After a month of MOOC -ing I thought it was a good time to share some initial thoughts about the experience.
These are crude, simple, initial reactions that are not intended to be some deep insight into the content or platform. That said, Initial impressions matter. So here goes:
1) There are four rough categories of people taking the classes – aspiring MBAs who don’t want to pay for a degree or care about the diploma (I consider myself in this category); retirees or similar who enjoy a good dose of continued learning (e.g. Fun with World Music) but without the costly university fee; high schoolers who want an edge on college (this is comically made evident by posts about how FaceBook is overrated because of over-sharing of pictures of various HS activities), especially with interests in computer science and data science; and international students (many from developing nations) reaching out for “better” higher education in the absence of other options.
2) The universities and professors are overtly advertising themselves - How many mentions of your book and offerings at university can you cram into 20 minutes? How many times can you make it feel like this course is just the “tip of the glacier”? What this really tells me is that the profs and universities are after branding and marketing. They followed the textbook in “avoiding disruption” by jumping in with the newbies, but did it without the quality (more on this later). While the advertising gimmick is true to some degree in regular university classes (many profs require you buy their book – this class it’s “optional”), there’s a lot more of that happening here.
3) The technology sucks – Let’s call a spade a spade. Coursera’s main website is sleek and easily navigable, but the course pages themselves are little more than wikipedia articles on low-dose carotene regimens. 4 clicks just to get to the first week’s assignments. I’d love to see several improvements:
- Course twitter feeds/dedicated hash tags so folks can share articles or convos they see back to the class platform to enrich the discussion and content
- Mini-groups and communities within the course (and across Coursera) to promote building of stronger relationships between participants
- Stronger blog engines with active filters and keyword alerts just to clue you in if your incredibly insightful post about how Facebook isn’t innovative anymore because it’s just pictures of babies might have been posted already before you press “submit”
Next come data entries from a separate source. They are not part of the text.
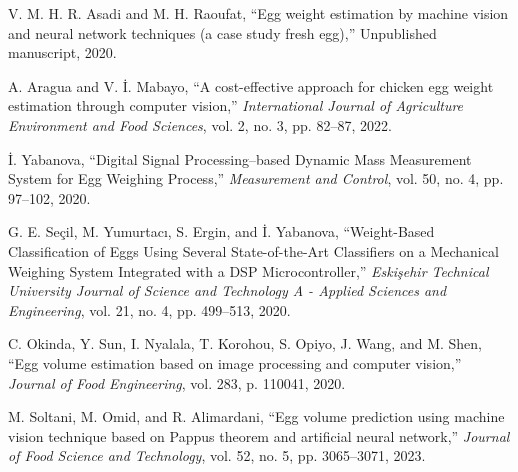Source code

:\documentclass[conference]{IEEEtran}
\begin{document}
\begin{thebibliography}{00}
		 V. M. H. R. Asadi and M. H. Raoufat, “Egg weight estimation by machine vision and neural network techniques (a case study fresh egg),” Unpublished manuscript, 2020.
		
		 A. Aragua and V. İ. Mabayo, “A cost-effective approach for chicken egg weight estimation through computer vision,” \textit{International Journal of Agriculture Environment and Food Sciences}, vol. 2, no. 3, pp. 82–87, 2022.
		
		 İ. Yabanova, “Digital Signal Processing–based Dynamic Mass Measurement System for Egg Weighing Process,” \textit{Measurement and Control}, vol. 50, no. 4, pp. 97–102, 2020.
		
		 G. E. Seçil, M. Yumurtacı, S. Ergin, and İ. Yabanova, “Weight-Based Classification of Eggs Using Several State-of-the-Art Classifiers on a Mechanical Weighing System Integrated with a DSP Microcontroller,” \textit{Eskişehir Technical University Journal of Science and Technology A - Applied Sciences and Engineering}, vol. 21, no. 4, pp. 499–513, 2020.
		
		 C. Okinda, Y. Sun, I. Nyalala, T. Korohou, S. Opiyo, J. Wang, and M. Shen, “Egg volume estimation based on image processing and computer vision,” \textit{Journal of Food Engineering}, vol. 283, p. 110041, 2020.
		
		 M. Soltani, M. Omid, and R. Alimardani, “Egg volume prediction using machine vision technique based on Pappus theorem and artificial neural network,” \textit{Journal of Food Science and Technology}, vol. 52, no. 5, pp. 3065–3071, 2023.
		
	\end{thebibliography}
	
\end{document}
- Recommendation engines (like what you see in most social business platforms like Jive, SocialText, Connections) to help you find students that share your interests, fields of study, what you write (e.g. keywords), who’s “trending”, or other things Coursera can dream up. They’ve obviously got a lot of data
- Profiles that leverage open APIs so we don’t have to create another profile
- Better interaction/engagement with the lectures – not sure what that means, but figure it out
- Rate students. We’re not all equal; we’re not all above average. Want to hold people accountable, use some basic principles of gamification to show who’s contributing really valuable content, doing well in the class, maybe even has some level of “credibility” in the real world (pull from their LinkedIn profile). It’s not elitist, it helps make people accountable for what they say and encourage people to contribute quality content, not just noise.
- Some sort of “live” help or discussion one-on-one or in small groups with real students in the class, TAs, or other ways of enriching the discussion
4) Quantity over Quality - There’s a lot of potential, but they should be further than they are. Coursera has grown enormously quickly. But right now, the focus has been quantity and not quality. They need to fix that or face rapid drop off and disruption.